The Morinville News is closed for Christmas vacation; however, we are still presenting our syndicated National News column during the break.
by Vinay Menon
This bread price-fixing scheme is like a rising loaf of intrigue.
In the interest of full disclosure, about 96 per cent of what I know about price-fixing comes from The Informant! And, sadly, that film is sparse on how a shadowy cabal of baked-goods conspirators might manipulate prices and gouge Canadian toast and sandwich enthusiasts for the better part of this millennium.
So we must wait until the Competition Bureau ends the most exhaustive inquiry in food-crime history. This plot was sliced between 2001 and 2015. That’s 14 years, or seven times as long as Bonnie and Clyde’s crime spree.
It ended two years ago and the investigation is . . . ongoing?
Is the Competition Bureau three guys, a Commodore 64 and a muffin-sniffing dog?
Personally, I have a theory as to why the investigation is taking so long: this bread misconduct is the tip of the iceberg lettuce! Regulators stumbled upon a hot potato! There are bigger fish to fry! This is not the icing on the cake!
(Thank you. I will show myself out.)
Investigations often start in one place and up in another.
So think about the possible sequence of events here. As we can extrapolate from The Informant!, one of the rye thugs probably went to authorities. This led to an undercover sting. There was an unmarked delivery truck idling across the street from a bakery as the feds covertly listened to bugs concealed in yeast jars. They got incriminating evidence. They captured surveillance footage in which regional managers, distributors and burly pastry chefs converged in a dark alley to hash out scams while speckled with flour and concealing sawed-off spatulas.
Suspect 1: “We’re jacking up Country Harvest Prairie Bran to $3.99 in the weekend flyer.”
Suspect 2: “I don’t know, man. For 675 grams, that seems high and -”
Suspect 1: “- ARE YOU IN OR OUT? Bread is the gateway.”
Big Grocery must be quaking next to the frozen-foods cabinets right now. You can’t tell me this starts and ends with bread. No way. I read those weekend flyers. I’m amazed at how so many products – milk, eggs, pop, toilet paper, salmon filets, sea salt, ice cream, grilling steaks – have prices that fluctuate week-over-week and yet are priced identically in my postal code that week.

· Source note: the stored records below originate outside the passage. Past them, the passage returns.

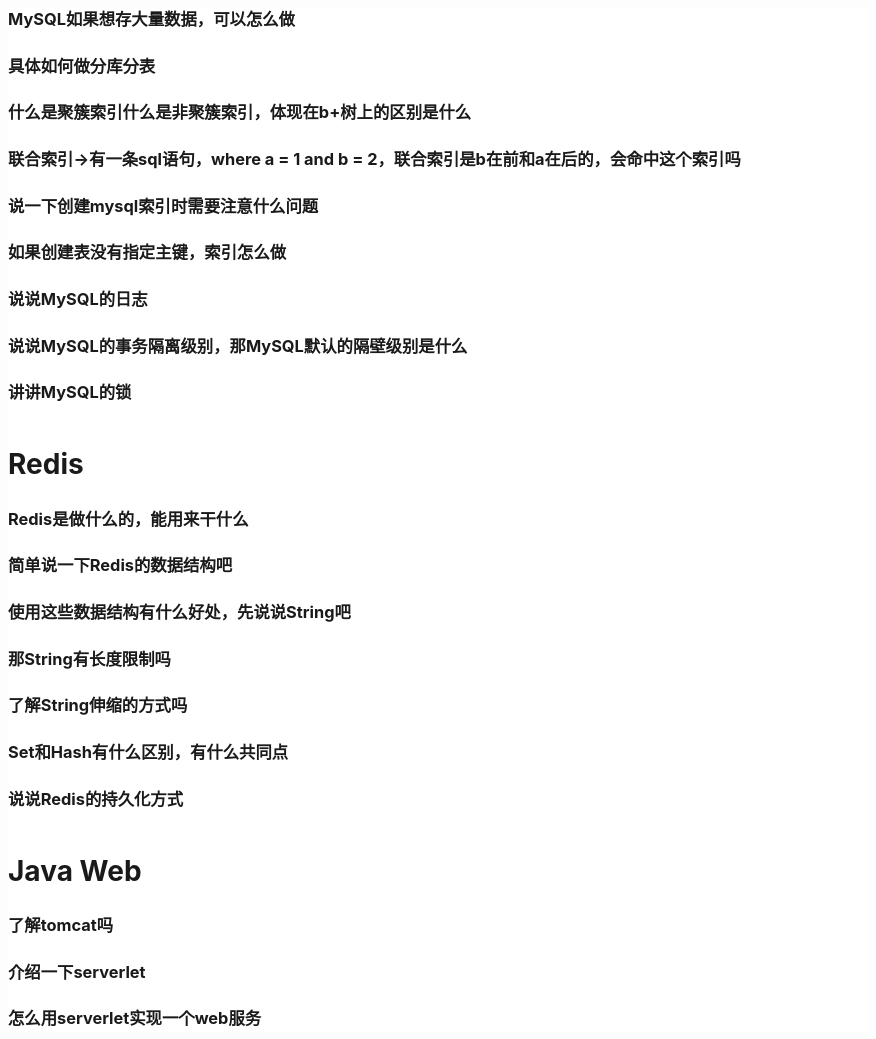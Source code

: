 ### MySQL如果想存大量数据，可以怎么做

### 具体如何做分库分表

### 什么是聚簇索引什么是非聚簇索引，体现在b+树上的区别是什么

### 联合索引->有一条sql语句，where a = 1 and b = 2，联合索引是b在前和a在后的，会命中这个索引吗

### 说一下创建mysql索引时需要注意什么问题

### 如果创建表没有指定主键，索引怎么做

### 说说MySQL的日志

### 说说MySQL的事务隔离级别，那MySQL默认的隔壁级别是什么

### 讲讲MySQL的锁



# Redis

### Redis是做什么的，能用来干什么

### 简单说一下Redis的数据结构吧

### 使用这些数据结构有什么好处，先说说String吧

### 那String有长度限制吗

### 了解String伸缩的方式吗

### Set和Hash有什么区别，有什么共同点

### 说说Redis的持久化方式

# Java Web

### 了解tomcat吗

### 介绍一下serverlet

### 怎么用serverlet实现一个web服务
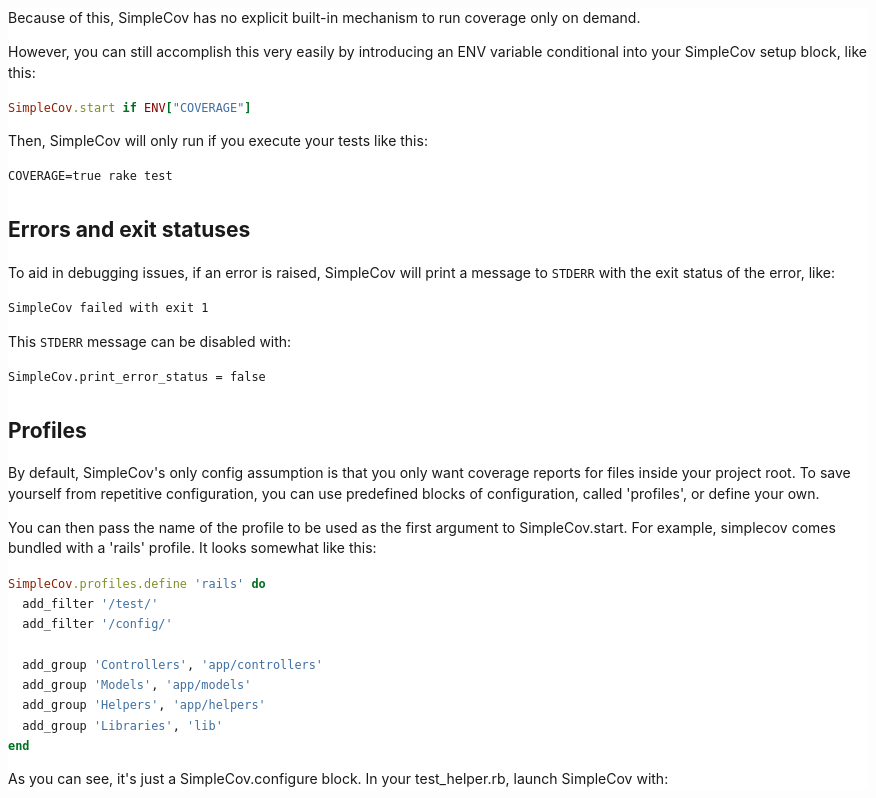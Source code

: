 Because of this, SimpleCov has no explicit built-in mechanism to run coverage only on demand.

However, you can still accomplish this very easily by introducing an ENV variable conditional into your SimpleCov setup
block, like this:

```ruby
SimpleCov.start if ENV["COVERAGE"]
```

Then, SimpleCov will only run if you execute your tests like this:

```shell
COVERAGE=true rake test
```

## Errors and exit statuses

To aid in debugging issues, if an error is raised, SimpleCov will print a message to `STDERR`
with the exit status of the error, like:

```
SimpleCov failed with exit 1
```

This `STDERR` message can be disabled with:

```
SimpleCov.print_error_status = false
```

## Profiles

By default, SimpleCov's only config assumption is that you only want coverage reports for files inside your project
root. To save yourself from repetitive configuration, you can use predefined blocks of configuration, called 'profiles',
or define your own.

You can then pass the name of the profile to be used as the first argument to SimpleCov.start. For example, simplecov
comes bundled with a 'rails' profile. It looks somewhat like this:

```ruby
SimpleCov.profiles.define 'rails' do
  add_filter '/test/'
  add_filter '/config/'

  add_group 'Controllers', 'app/controllers'
  add_group 'Models', 'app/models'
  add_group 'Helpers', 'app/helpers'
  add_group 'Libraries', 'lib'
end
```

As you can see, it's just a SimpleCov.configure block. In your test_helper.rb, launch SimpleCov with:


[Coverage]: https://ruby-doc.org/stdlib/libdoc/coverage/rdoc/Coverage.html "API doc for Ruby's Coverage library"
[Source Code]: https://github.com/simplecov-ruby/simplecov "Source Code @ GitHub"
[API documentation]: http://rubydoc.info/gems/simplecov/frames "RDoc API Documentation at Rubydoc.info"
[Configuration]: http://rubydoc.info/gems/simplecov/SimpleCov/Configuration "Configuration options API documentation"
[Changelog]: https://github.com/simplecov-ruby/simplecov/blob/main/CHANGELOG.md "Project Changelog"
[Rubygem]: http://rubygems.org/gems/simplecov "SimpleCov @ rubygems.org"
[Continuous Integration]: https://github.com/simplecov-ruby/simplecov/actions?query=workflow%3Astable "SimpleCov is built around the clock by github.com"
[Dependencies]: https://gemnasium.com/simplecov-ruby/simplecov "SimpleCov dependencies on Gemnasium"
[simplecov-html]: https://github.com/simplecov-ruby/simplecov-html "SimpleCov HTML Formatter Source Code @ GitHub"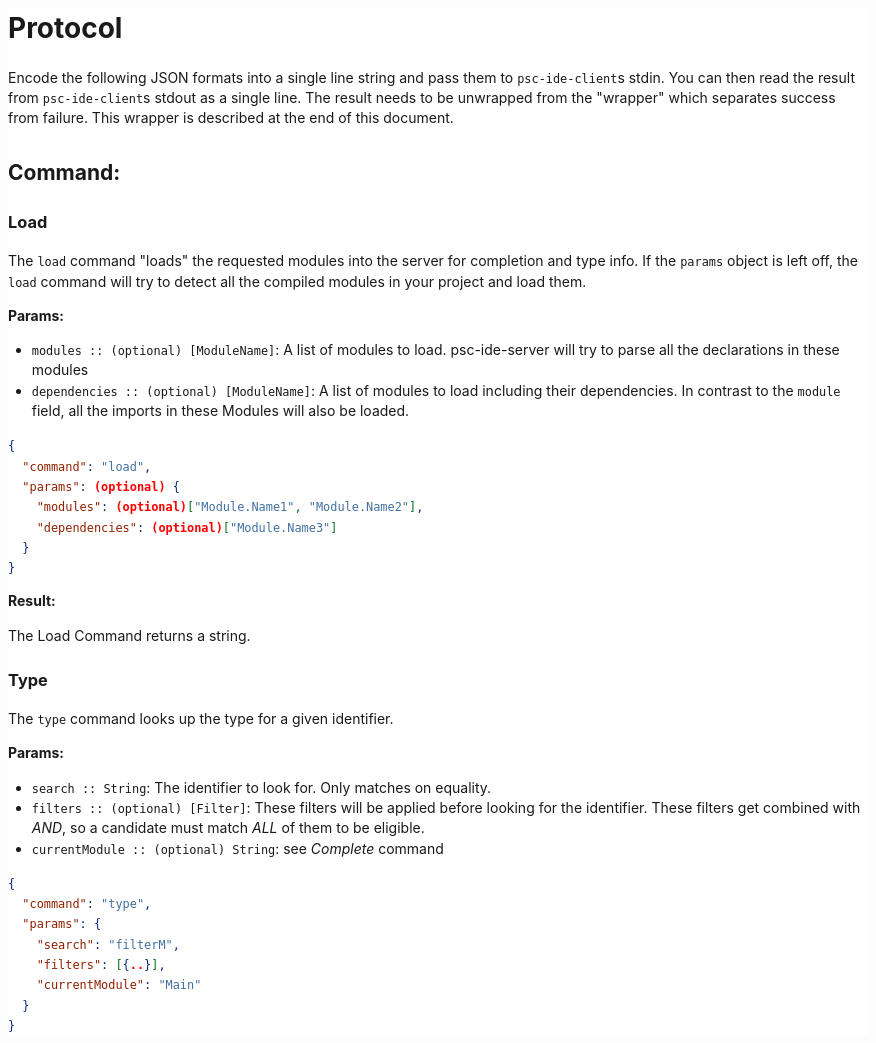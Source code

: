 # Protocol

Encode the following JSON formats into a single line string and pass them to
`psc-ide-client`s stdin. You can then read the result from `psc-ide-client`s
stdout as a single line. The result needs to be unwrapped from the "wrapper"
which separates success from failure. This wrapper is described at the end of
this document.

## Command:
### Load
The `load` command "loads" the requested modules into the server for completion
and type info. If the `params` object is left off, the `load` command will try
to detect all the compiled modules in your project and load them.

**Params:**
 - `modules :: (optional) [ModuleName]`: A list of modules to load.
  psc-ide-server will try to parse all the declarations in these modules
 - `dependencies :: (optional) [ModuleName]`: A list of modules to load 
  including their dependencies. In contrast to the `module` field, all the
  imports in these Modules will also be loaded.

```json
{
  "command": "load",
  "params": (optional) {
    "modules": (optional)["Module.Name1", "Module.Name2"],
    "dependencies": (optional)["Module.Name3"]
  }
}
```

**Result:**

The Load Command returns a string.

### Type
The `type` command looks up the type for a given identifier.

**Params:**
 - `search :: String`: The identifier to look for. Only matches on equality.
 - `filters :: (optional) [Filter]`: These filters will be applied before looking for the
  identifier. These filters get combined with *AND*, so a candidate must match *ALL*
  of them to be eligible.
 - `currentModule :: (optional) String`: see *Complete* command
```json
{
  "command": "type",
  "params": {
    "search": "filterM",
    "filters": [{..}],
    "currentModule": "Main"
  }
}
```
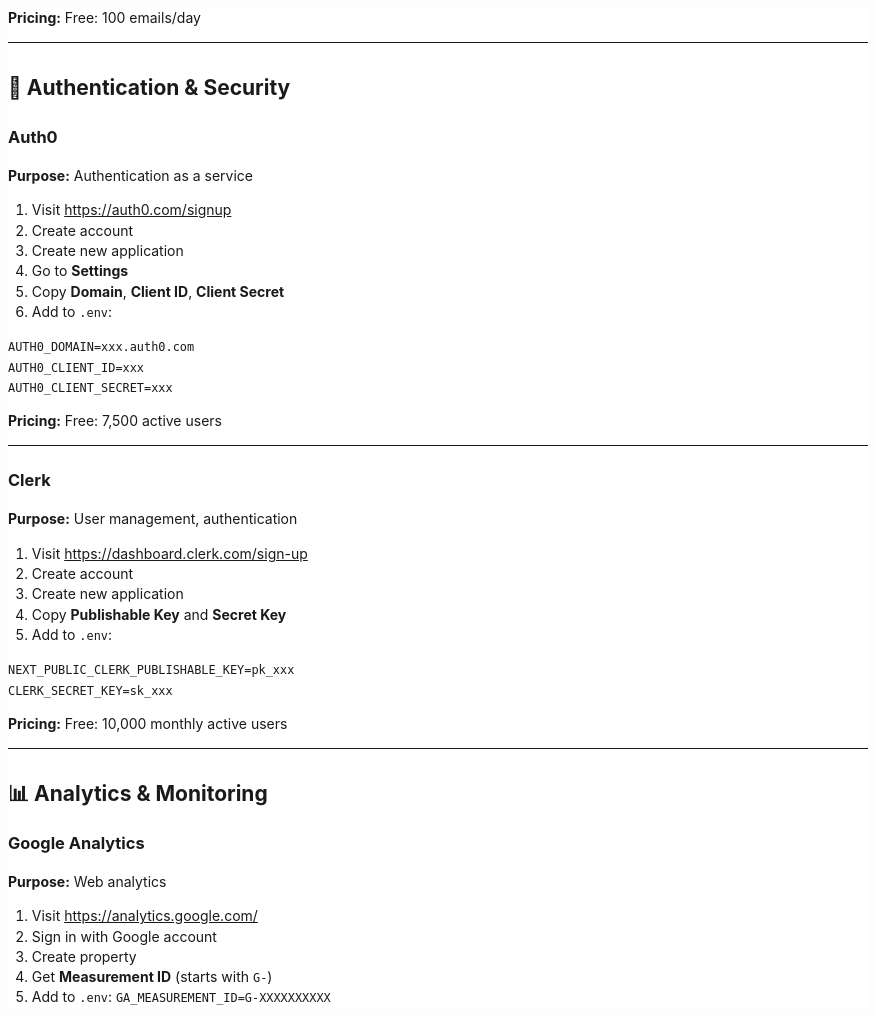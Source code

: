 **Pricing:** Free: 100 emails/day

---

## 🔐 Authentication & Security

### Auth0
**Purpose:** Authentication as a service

1. Visit https://auth0.com/signup
2. Create account
3. Create new application
4. Go to **Settings**
5. Copy **Domain**, **Client ID**, **Client Secret**
6. Add to `.env`:
```env
AUTH0_DOMAIN=xxx.auth0.com
AUTH0_CLIENT_ID=xxx
AUTH0_CLIENT_SECRET=xxx
```

**Pricing:** Free: 7,500 active users

---

### Clerk
**Purpose:** User management, authentication

1. Visit https://dashboard.clerk.com/sign-up
2. Create account
3. Create new application
4. Copy **Publishable Key** and **Secret Key**
5. Add to `.env`:
```env
NEXT_PUBLIC_CLERK_PUBLISHABLE_KEY=pk_xxx
CLERK_SECRET_KEY=sk_xxx
```

**Pricing:** Free: 10,000 monthly active users

---

## 📊 Analytics & Monitoring

### Google Analytics
**Purpose:** Web analytics

1. Visit https://analytics.google.com/
2. Sign in with Google account
3. Create property
4. Get **Measurement ID** (starts with `G-`)
5. Add to `.env`: `GA_MEASUREMENT_ID=G-XXXXXXXXXX`
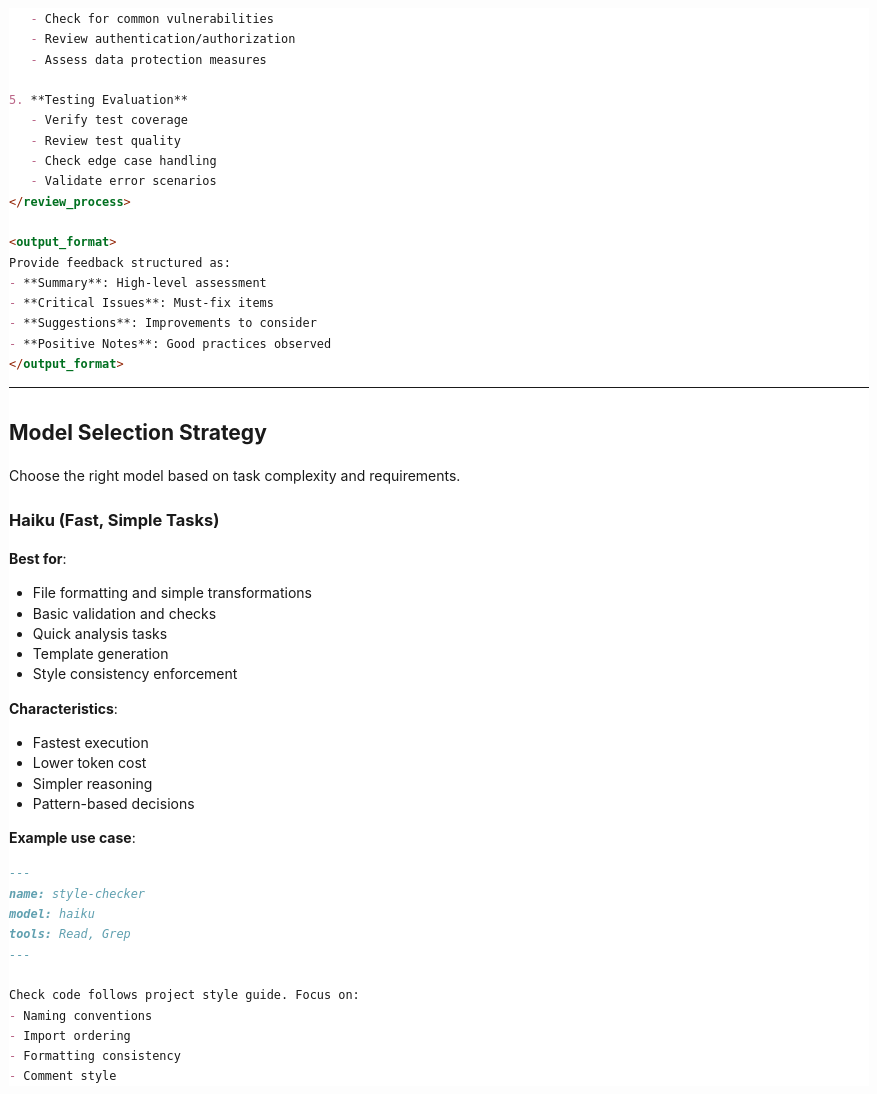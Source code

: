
```markdown
   - Check for common vulnerabilities
   - Review authentication/authorization
   - Assess data protection measures

5. **Testing Evaluation**
   - Verify test coverage
   - Review test quality
   - Check edge case handling
   - Validate error scenarios
</review_process>

<output_format>
Provide feedback structured as:
- **Summary**: High-level assessment
- **Critical Issues**: Must-fix items
- **Suggestions**: Improvements to consider
- **Positive Notes**: Good practices observed
</output_format>
```

---

## Model Selection Strategy

Choose the right model based on task complexity and requirements.

### Haiku (Fast, Simple Tasks)

**Best for**:
- File formatting and simple transformations
- Basic validation and checks
- Quick analysis tasks
- Template generation
- Style consistency enforcement

**Characteristics**:
- Fastest execution
- Lower token cost
- Simpler reasoning
- Pattern-based decisions

**Example use case**:
```markdown
---
name: style-checker
model: haiku
tools: Read, Grep
---

Check code follows project style guide. Focus on:
- Naming conventions
- Import ordering
- Formatting consistency
- Comment style
```
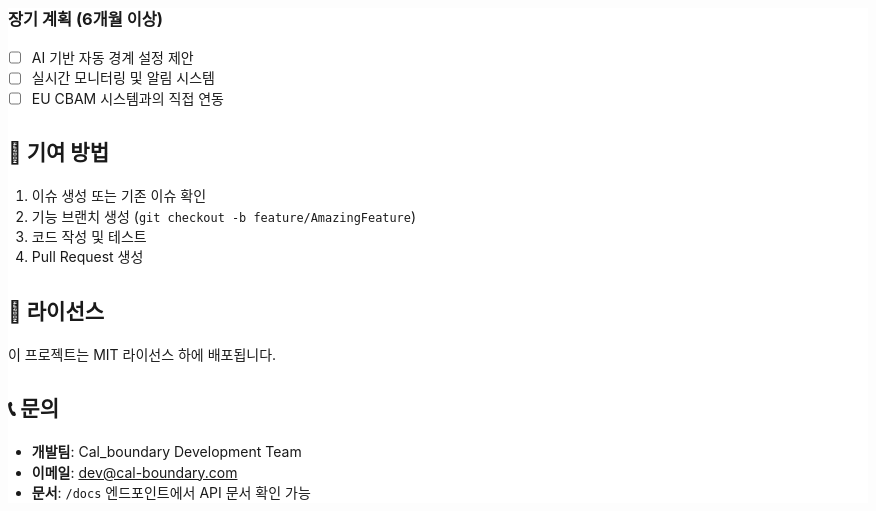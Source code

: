 ### 장기 계획 (6개월 이상)
- [ ] AI 기반 자동 경계 설정 제안
- [ ] 실시간 모니터링 및 알림 시스템
- [ ] EU CBAM 시스템과의 직접 연동

## 🤝 기여 방법

1. 이슈 생성 또는 기존 이슈 확인
2. 기능 브랜치 생성 (`git checkout -b feature/AmazingFeature`)
3. 코드 작성 및 테스트
4. Pull Request 생성

## 📄 라이선스

이 프로젝트는 MIT 라이선스 하에 배포됩니다.

## 📞 문의

- **개발팀**: Cal_boundary Development Team
- **이메일**: dev@cal-boundary.com
- **문서**: `/docs` 엔드포인트에서 API 문서 확인 가능
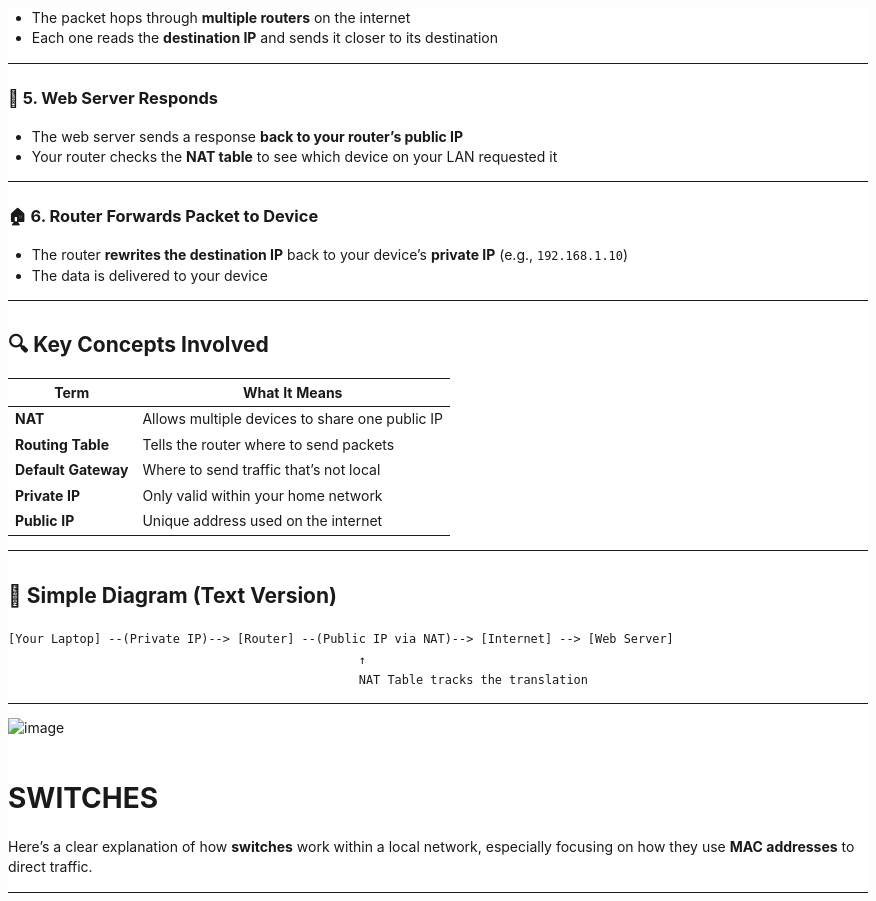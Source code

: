 * The packet hops through **multiple routers** on the internet
* Each one reads the **destination IP** and sends it closer to its destination

---

### 📩 **5. Web Server Responds**

* The web server sends a response **back to your router’s public IP**
* Your router checks the **NAT table** to see which device on your LAN requested it

---

### 🏠 **6. Router Forwards Packet to Device**

* The router **rewrites the destination IP** back to your device’s **private IP** (e.g., `192.168.1.10`)
* The data is delivered to your device

---

## 🔍 **Key Concepts Involved**

| Term                | What It Means                                  |
| ------------------- | ---------------------------------------------- |
| **NAT**             | Allows multiple devices to share one public IP |
| **Routing Table**   | Tells the router where to send packets         |
| **Default Gateway** | Where to send traffic that’s not local         |
| **Private IP**      | Only valid within your home network            |
| **Public IP**       | Unique address used on the internet            |

---

## 🧠 Simple Diagram (Text Version)

```
[Your Laptop] --(Private IP)--> [Router] --(Public IP via NAT)--> [Internet] --> [Web Server]
                                                 ↑
                                                 NAT Table tracks the translation
```

---
![image](https://raw.githubusercontent.com/tom-onion/tom-onion.github.io/refs/heads/main/router-visual-rep.png)
<br>

# **SWITCHES**

Here’s a clear explanation of how **switches** work within a local network, especially focusing on how they use **MAC addresses** to direct traffic.

---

How is that possible without grand food collusion?
I suspect this is why Loblaw Companies Ltd. publicly confessed to having a role in the Great Bread Deception. They are seeking bread amnesty because the bread is the least of it. I get that execs are eager to avoid a stint in President’s Choice Prison. But to atone for this half-baked corruption – Dempster’s meets The Sopranos – they are prepared to give a $25 gift card to any Canadian adult.
That’s desperate. That’s crazy. You don’t need any proof of purchase. You might have never even stepped foot inside a Loblaws. For all they know, you could be allergic to wheat and gluten.
No matter. Starting in January, chief executive Galen Weston will channel Oprah and turn the entire country into his grateful studio audience: “You get a card! You get a card! You get a card! You get a card! Every Canadian gets a gift card!”
When you’re blowing through the free dough – by the way, according to this weekend’s flyer, 25 bucks won’t even get you a batch of New Caledonian Blue Shrimp – do not forget what that gift card represents.
It is blood-bread money. It is unleavened payoff. It is damage-control capitalism standing atop a wobbly shopping cart and sprinkling bread crumbs on our hungry peasant faces. It is a distraction from other rip-offs that have turned produce aisles into crime scenes.
That’s why we need to stay vigilant and vocal. First they came for the cauliflower, and I did not speak out – because cauliflower is disgusting. I can’t be quiet anymore, not after these French stick revelations. Mr. Weston, I will not take a numbered ticket at the deli counter and stand over there until this rotten pumpernickel of a scandal rolls away.
But I will take your gift card. Two, if you can spare them.
Whenever the Competition Bureau ends this investigation – so, around 2027 – we Canadians must demand new probes of every already-confusingly priced product inside the national chains.
Do you really expect me to believe the cost of disposable razor blades has outpaced inflation by 5,000 per cent over the last two decades? Or that a hurricane in the Virgin Islands is the reason a carton of shelf-stable guava juice is $7 instead of $2.49, even though that carton was on a Toronto shelf before the storm?
Don’t make me choke on my D’Italiano Sesame Seed toast.
As Matt Damon observes in The Informant!: “Paranoid is what people who are trying to take advantage of you call you to get you to drop your guard!”
And with that, I will show myself out.
Merry Christmas. May the holidays crackle with good cheer and competitively priced baked goods.